Terminally confused (part three)


In part two, I discussed Linux devices in some detail, and discussed terminal devices briefly. In this post I will go into terminal devices in a bit more detail.

In the previous part, I pointed out how terminal devices fit into the abstraction of Unix-like systems. When you type things into a virtual terminal, a process that is reading from a file descriptor to that virtual terminal receives the characters you type in, and likewise, when a process writes to a file descriptor to a virtual terminal, characters appear on that terminal’s virtual screen. But this is not by any means the entire story. It sounds as though a terminal is just like a Unix domain stream socket that happens to have a physical terminal on the other side. (Like stream sockets, Linux ttys are full-duplex, and can be read and written at the same time.) But terminals are much richer than that. For example, they support colour and other text formatting. If you are like me, you might be clueless about how that works. (Not that I’m clueless—I wouldn’t be writing this if I were—but I used to be, before I looked it up.)

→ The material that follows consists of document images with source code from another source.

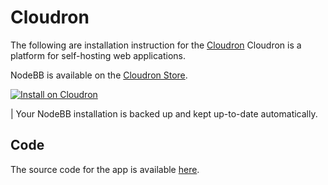 Cloudron
========

The following are installation instruction for the
[Cloudron](https://cloudron.io) Cloudron is a platform for self-hosting
web applications.

NodeBB is available on the [Cloudron
Store](https://cloudron.io/appstore.html).

[![Install on Cloudron](https://cloudron.io/img/button.svg)](https://cloudron.io/button.html?app=org.nodebb.cloudronapp)

| Your NodeBB installation is backed up and kept up-to-date
automatically.

Code
----

The source code for the app is available
[here](https://git.cloudron.io/cloudron/nodebb-app).
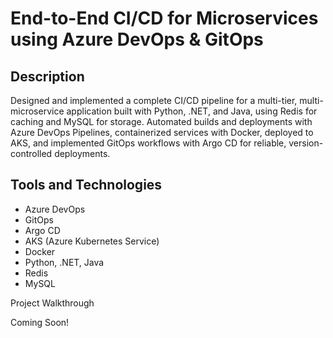 <h1>End-to-End CI/CD for Microservices using Azure DevOps & GitOps </h1>


<h2>Description</h2>
Designed and implemented a complete CI/CD pipeline for a multi-tier, multi-microservice application built with Python, .NET, and Java, using Redis for caching and MySQL for storage. Automated builds and deployments with Azure DevOps Pipelines, containerized services with Docker, deployed to AKS, and implemented GitOps workflows with Argo CD for reliable, version-controlled deployments.

<h2>Tools and Technologies</h2>

- Azure DevOps
- GitOps
- Argo CD
- AKS (Azure Kubernetes Service)
- Docker
- Python, .NET, Java
- Redis
- MySQL

Project Walkthrough

Coming Soon!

First, though, let’s get a trivial question out of the way, that I alluded to earlier. We know that bash running in interactive mode on tty1 has file descriptors 0, 1, and 2 all referring to /dev/tty1, for example. How does bash come to have open file descriptors to virtual terminal 1, or any terminal, really? I suppose people know what happens when they execute scripts, for example, bash foo.sh will pass foo.sh as an argument to bash, which will then open up the filename in that argument and start executing. But what about the tty?

The answer is not too hard. When a process has files open, either it opened those files itself, or it already had those files open before the (possibly fork(2)) and exec(2) that resulted in its existence; open files are preserved across both system calls. The following is what happens on my system:

  1. init(8) process is created on system startup.
  2. init(8) reads its configuration files and discovers that it is supposed to start a process called getty(8) on some of the virtual terminals available on the system, typically tty1 through tty6.
  3. The process getty(8) is started with, say, tty1 as an argument. It inherits stdin, stdout, and stderr from init(8). On my system, these all point to /dev/null. It closes file descriptors 0, 1, and 2, and opens /dev/tty1 as file descriptors 0, 1, and 2. It prints out the name of the system and a prompt for a username. It reads a username I type in, say, root, and then exec(2)s /bin/login -- root without fork(2)ing.
  4. The process login(1) prompts for a password, reads in the password, checks it, and then exec(2)s bash(1), again without fork(2)ing. Note that bash inherits the stdin, stdout, and stderr that were initially opened by getty(8).
  5. When I end the session by typing logout or Ctrl+D at the bash prompt, init(8) receives a notification via wait(2) or a related function telling it that its child has died. It then respawns getty(8) on that terminal so the next person can log in. (goto 3)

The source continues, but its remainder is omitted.